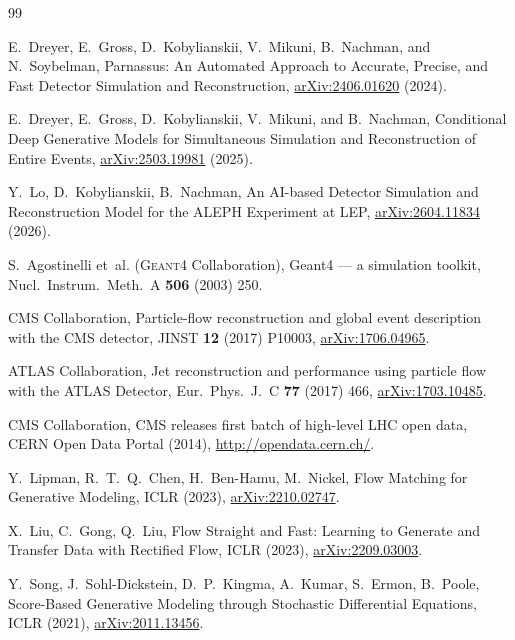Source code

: \documentclass[11pt,a4paper]{article}          %
\begin{document}
\begin{thebibliography}{99}

  E.~Dreyer, E.~Gross, D.~Kobylianskii, V.~Mikuni, B.~Nachman, and
  N.~Soybelman,
  Parnassus: An Automated Approach to Accurate, Precise, and Fast Detector
  Simulation and Reconstruction,
  \href{https://arxiv.org/abs/2406.01620}{arXiv:2406.01620} (2024).

  E.~Dreyer, E.~Gross, D.~Kobylianskii, V.~Mikuni, and B.~Nachman,
  Conditional Deep Generative Models for Simultaneous Simulation and
  Reconstruction of Entire Events,
  \href{https://arxiv.org/abs/2503.19981}{arXiv:2503.19981} (2025).

  Y.~Lo, D.~Kobylianskii, B.~Nachman,
  An AI-based Detector Simulation and Reconstruction Model for the ALEPH Experiment at LEP,
  \href{https://arxiv.org/abs/2604.11834}{arXiv:2604.11834} (2026).

  S.~Agostinelli et~al. (\textsc{Geant4} Collaboration),
  Geant4 --- a simulation toolkit,
  Nucl.\ Instrum.\ Meth.\ A \textbf{506} (2003) 250.

  CMS Collaboration,
  Particle-flow reconstruction and global event description with the CMS
  detector,
  JINST \textbf{12} (2017) P10003,
  \href{https://arxiv.org/abs/1706.04965}{arXiv:1706.04965}.

  ATLAS Collaboration,
  Jet reconstruction and performance using particle flow with the ATLAS
  Detector,
  Eur.\ Phys.\ J.\ C \textbf{77} (2017) 466,
  \href{https://arxiv.org/abs/1703.10485}{arXiv:1703.10485}.

  CMS Collaboration,
  CMS releases first batch of high-level LHC open data,
  CERN Open Data Portal (2014),
  \url{http://opendata.cern.ch/}.

  Y.~Lipman, R.~T.~Q.~Chen, H.~Ben-Hamu, M.~Nickel,
  Flow Matching for Generative Modeling,
  ICLR (2023),
  \href{https://arxiv.org/abs/2210.02747}{arXiv:2210.02747}.

  X.~Liu, C.~Gong, Q.~Liu,
  Flow Straight and Fast: Learning to Generate and Transfer Data with
  Rectified Flow,
  ICLR (2023),
  \href{https://arxiv.org/abs/2209.03003}{arXiv:2209.03003}.

  Y.~Song, J.~Sohl-Dickstein, D.~P.~Kingma, A.~Kumar, S.~Ermon, B.~Poole,
  Score-Based Generative Modeling through Stochastic Differential Equations,
  ICLR (2021),
  \href{https://arxiv.org/abs/2011.13456}{arXiv:2011.13456}.


\end{thebibliography}
\end{document}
--------------------------------------------------
ASSIGNMENT:
Leaving out every picture, repeat the records above exactly as they stand.

THE COMPLETED TASK:
Source code

: \documentclass[11pt,a4paper]{article}          %
\begin{document}
\begin{thebibliography}{99}

  E.~Dreyer, E.~Gross, D.~Kobylianskii, V.~Mikuni, B.~Nachman, and
  N.~Soybelman,
  Parnassus: An Automated Approach to Accurate, Precise, and Fast Detector
  Simulation and Reconstruction,
  \href{https://arxiv.org/abs/2406.01620}{arXiv:2406.01620} (2024).

  E.~Dreyer, E.~Gross, D.~Kobylianskii, V.~Mikuni, and B.~Nachman,
  Conditional Deep Generative Models for Simultaneous Simulation and
  Reconstruction of Entire Events,
  \href{https://arxiv.org/abs/2503.19981}{arXiv:2503.19981} (2025).

  Y.~Lo, D.~Kobylianskii, B.~Nachman,
  An AI-based Detector Simulation and Reconstruction Model for the ALEPH Experiment at LEP,
  \href{https://arxiv.org/abs/2604.11834}{arXiv:2604.11834} (2026).

  S.~Agostinelli et~al. (\textsc{Geant4} Collaboration),
  Geant4 --- a simulation toolkit,
  Nucl.\ Instrum.\ Meth.\ A \textbf{506} (2003) 250.

  CMS Collaboration,
  Particle-flow reconstruction and global event description with the CMS
  detector,
  JINST \textbf{12} (2017) P10003,
  \href{https://arxiv.org/abs/1706.04965}{arXiv:1706.04965}.

  ATLAS Collaboration,
  Jet reconstruction and performance using particle flow with the ATLAS
  Detector,
  Eur.\ Phys.\ J.\ C \textbf{77} (2017) 466,
  \href{https://arxiv.org/abs/1703.10485}{arXiv:1703.10485}.

  CMS Collaboration,
  CMS releases first batch of high-level LHC open data,
  CERN Open Data Portal (2014),
  \url{http://opendata.cern.ch/}.

  Y.~Lipman, R.~T.~Q.~Chen, H.~Ben-Hamu, M.~Nickel,
  Flow Matching for Generative Modeling,
  ICLR (2023),
  \href{https://arxiv.org/abs/2210.02747}{arXiv:2210.02747}.

  X.~Liu, C.~Gong, Q.~Liu,
  Flow Straight and Fast: Learning to Generate and Transfer Data with
  Rectified Flow,
  ICLR (2023),
  \href{https://arxiv.org/abs/2209.03003}{arXiv:2209.03003}.

  Y.~Song, J.~Sohl-Dickstein, D.~P.~Kingma, A.~Kumar, S.~Ermon, B.~Poole,
  Score-Based Generative Modeling through Stochastic Differential Equations,
  ICLR (2021),
  \href{https://arxiv.org/abs/2011.13456}{arXiv:2011.13456}.


\end{thebibliography}
\end{document}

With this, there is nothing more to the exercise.